- Directions for this task -
This task calls for copying each line below that contains "rendered".

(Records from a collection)
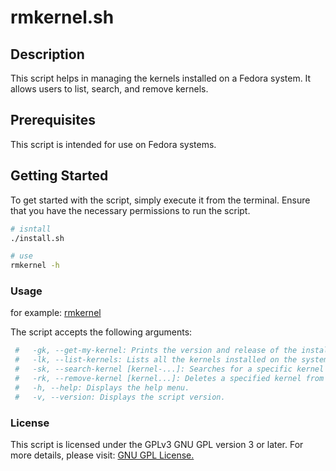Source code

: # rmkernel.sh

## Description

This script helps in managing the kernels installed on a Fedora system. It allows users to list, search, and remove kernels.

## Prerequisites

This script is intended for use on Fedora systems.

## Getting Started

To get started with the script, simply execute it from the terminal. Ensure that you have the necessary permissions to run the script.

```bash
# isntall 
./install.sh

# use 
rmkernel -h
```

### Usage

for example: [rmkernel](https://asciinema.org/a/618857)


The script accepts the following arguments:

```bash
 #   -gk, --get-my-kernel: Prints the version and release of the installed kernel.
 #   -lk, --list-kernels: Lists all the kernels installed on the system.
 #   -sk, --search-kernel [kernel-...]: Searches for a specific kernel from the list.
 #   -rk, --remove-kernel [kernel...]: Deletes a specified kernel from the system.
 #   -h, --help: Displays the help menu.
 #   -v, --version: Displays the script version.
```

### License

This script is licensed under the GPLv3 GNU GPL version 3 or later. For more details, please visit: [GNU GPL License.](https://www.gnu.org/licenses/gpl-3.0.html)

==

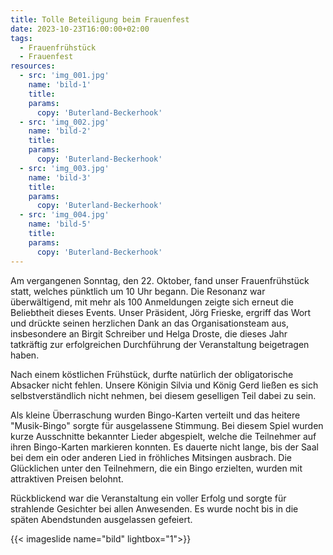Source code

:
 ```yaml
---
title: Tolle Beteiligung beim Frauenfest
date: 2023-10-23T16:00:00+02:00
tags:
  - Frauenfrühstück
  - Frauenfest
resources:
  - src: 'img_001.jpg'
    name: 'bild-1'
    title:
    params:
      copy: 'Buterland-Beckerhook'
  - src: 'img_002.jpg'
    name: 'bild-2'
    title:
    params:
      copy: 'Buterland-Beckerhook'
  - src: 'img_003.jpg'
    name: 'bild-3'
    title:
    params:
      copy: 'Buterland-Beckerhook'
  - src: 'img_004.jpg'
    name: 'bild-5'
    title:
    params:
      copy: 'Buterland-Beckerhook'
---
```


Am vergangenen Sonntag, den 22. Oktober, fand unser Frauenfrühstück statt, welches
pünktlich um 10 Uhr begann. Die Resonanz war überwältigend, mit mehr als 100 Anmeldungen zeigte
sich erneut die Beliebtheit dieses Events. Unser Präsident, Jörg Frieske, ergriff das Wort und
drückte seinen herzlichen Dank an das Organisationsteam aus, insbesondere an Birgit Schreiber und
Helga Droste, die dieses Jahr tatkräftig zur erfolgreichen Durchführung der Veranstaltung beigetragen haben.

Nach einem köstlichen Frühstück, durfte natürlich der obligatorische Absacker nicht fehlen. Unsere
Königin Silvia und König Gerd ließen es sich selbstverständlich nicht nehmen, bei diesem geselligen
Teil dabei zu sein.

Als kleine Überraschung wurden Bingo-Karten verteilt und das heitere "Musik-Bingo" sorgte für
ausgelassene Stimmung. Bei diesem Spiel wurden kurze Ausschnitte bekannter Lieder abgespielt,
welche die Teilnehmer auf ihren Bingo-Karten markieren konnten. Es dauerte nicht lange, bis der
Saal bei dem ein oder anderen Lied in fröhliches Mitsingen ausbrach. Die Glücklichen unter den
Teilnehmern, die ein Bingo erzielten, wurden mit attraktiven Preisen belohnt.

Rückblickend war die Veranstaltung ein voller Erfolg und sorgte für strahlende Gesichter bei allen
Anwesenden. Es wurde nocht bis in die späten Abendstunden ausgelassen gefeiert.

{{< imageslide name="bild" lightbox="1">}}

* * *

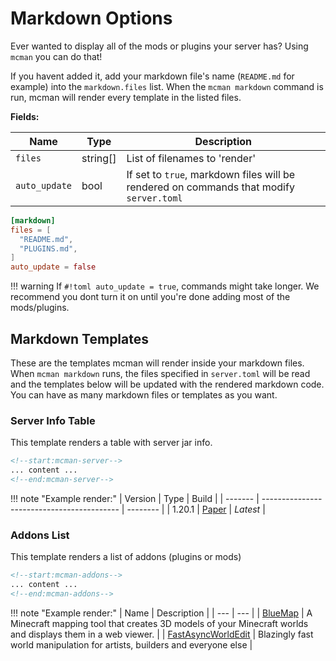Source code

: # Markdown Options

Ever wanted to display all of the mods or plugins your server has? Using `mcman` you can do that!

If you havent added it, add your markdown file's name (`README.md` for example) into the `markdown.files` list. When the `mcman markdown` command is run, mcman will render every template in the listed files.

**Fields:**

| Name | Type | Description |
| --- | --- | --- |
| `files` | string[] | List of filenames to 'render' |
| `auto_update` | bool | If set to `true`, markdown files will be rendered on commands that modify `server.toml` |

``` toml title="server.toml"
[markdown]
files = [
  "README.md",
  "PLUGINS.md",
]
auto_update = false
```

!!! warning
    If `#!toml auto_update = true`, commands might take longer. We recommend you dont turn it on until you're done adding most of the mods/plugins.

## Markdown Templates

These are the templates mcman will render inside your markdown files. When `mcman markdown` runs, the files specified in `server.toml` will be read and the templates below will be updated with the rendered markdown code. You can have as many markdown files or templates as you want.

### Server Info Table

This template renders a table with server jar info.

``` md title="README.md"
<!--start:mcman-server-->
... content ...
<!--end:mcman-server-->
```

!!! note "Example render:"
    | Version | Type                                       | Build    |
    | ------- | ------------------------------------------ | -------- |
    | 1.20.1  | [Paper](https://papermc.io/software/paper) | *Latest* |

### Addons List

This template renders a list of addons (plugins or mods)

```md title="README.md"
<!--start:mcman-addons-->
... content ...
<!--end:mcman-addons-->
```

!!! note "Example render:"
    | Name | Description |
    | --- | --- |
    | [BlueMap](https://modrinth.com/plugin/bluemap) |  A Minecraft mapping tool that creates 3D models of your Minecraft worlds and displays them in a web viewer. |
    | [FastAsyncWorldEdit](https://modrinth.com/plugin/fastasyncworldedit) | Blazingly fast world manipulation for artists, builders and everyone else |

- Answer space -
| `auto_update` | bool | If set to `true`, markdown files will be rendered on commands that modify `server.toml` |
These are the templates mcman will render inside your markdown files. When `mcman markdown` runs, the files specified in `server.toml` will be read and the templates below will be updated with the rendered markdown code. You can have as many markdown files or templates as you want.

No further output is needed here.